Just a quick one here along the lines of my biofools series. Anyone interested in biofuels should take a look at the LA Times Editorial from Aug 20 titles “Drunk on Ethanol” which discusses many of the negatives of growing corn for ethanol and of other aspects of the crop to ethanol pipeline. Also check out the letters to the editor following up on the piece (one of them by my sister, Lisa Coffman, Executive Director of the California Water Impact Network). My personal biggest concern is the environmental damage that could come from increased use of plants to produce ethanol. Such damage includes the conversion of rainforests into sugar cane plantations, the use of more and more pesticides and herbicides and fertilizers to go onto less useful land, and the excessive use of an already limited resource – water.

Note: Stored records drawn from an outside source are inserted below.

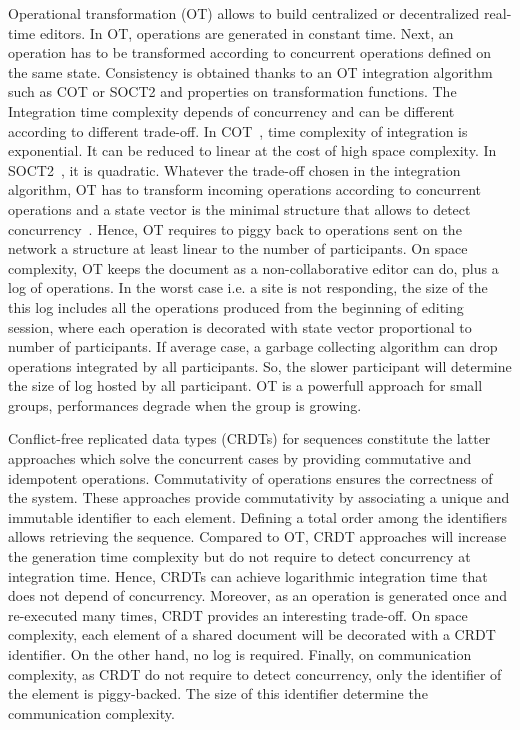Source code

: \begin{asparadesc}
\item [Operational transformation (OT)] allows to build centralized or
  decentralized real-time editors. In OT, operations are generated in
  constant time. Next, an operation has to be transformed according to
  concurrent operations defined on the same state. Consistency is
  obtained thanks to an OT integration algorithm such as COT or SOCT2
  and properties on transformation functions. The Integration time
  complexity depends of concurrency and can be different according to
  different trade-off. In COT~\cite{sun2009contextbased}, time
  complexity of integration is exponential. It can be reduced to
  linear at the cost of high space complexity. In
  SOCT2~\cite{vidot2000copies}, it is quadratic. Whatever the trade-off chosen
  in the integration algorithm, OT has to transform incoming
  operations according to concurrent operations and a state vector is
  the minimal structure that allows to detect
  concurrency~\cite{charronbost1991concerning}. Hence, OT requires to
  piggy back to operations sent on the network a structure at least
  linear to the number of participants. On space complexity, OT keeps
  the document as a non-collaborative editor can do, plus a log of
  operations. In the worst case i.e. a site is not responding, the
  size of the this log includes all the operations produced from the
  beginning of editing session, where each operation is decorated with
  state vector proportional to number of participants. If average
  case, a garbage collecting algorithm can drop operations integrated
  by all participants. So, the slower participant will determine the
  size of log hosted by all participant. OT is a powerfull approach
  for small groups, performances degrade when the group is growing.

\item [Conflict-free replicated data types] (CRDTs) for sequences
  constitute the latter approaches which solve the concurrent cases by
  providing commutative and idempotent operations. Commutativity of
  operations ensures the correctness of the system. These approaches
  provide commutativity by associating a unique and immutable
  identifier to each element. Defining a total order among the
  identifiers allows retrieving the sequence. Compared to OT, CRDT
  approaches will increase the generation time complexity but do not
  require to detect concurrency at integration time. Hence, CRDTs can
  achieve logarithmic integration time that does not depend of
  concurrency. Moreover, as an operation is generated once and
  re-executed many times, CRDT provides an interesting trade-off. On
  space complexity, each element of a shared document will be
  decorated with a CRDT identifier. On the other hand, no log is
  required. Finally, on communication complexity, as CRDT do not require to
  detect concurrency, only the identifier of the element is
  piggy-backed. The size of this identifier determine the
  communication complexity.


\end{asparadesc}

Yes, if you do the calculations in certain ways, ethanol seems like a great idea. And it is certainly true that if we are going to make ethanol from crops we could do it more efficiently. But the way it is being done now – with corn sucking up water like their is not tomorrow we are heading down a bad path.
What would make more sense is to first make better use of all the wasted biomass from various agricultural systems and from solid waste. Lots of material is still being burned on farms for example (see pictures below of a fire near Davis — these are going all the time, even on “spare the air” days). Sure – one can make lots of money from corn to fuel right now. But that does not make it the right thing to do when there are plenty of sources of biomass being wasted all around us. Lets hope that more of the biofuels projects work on converting leftovers not new crops.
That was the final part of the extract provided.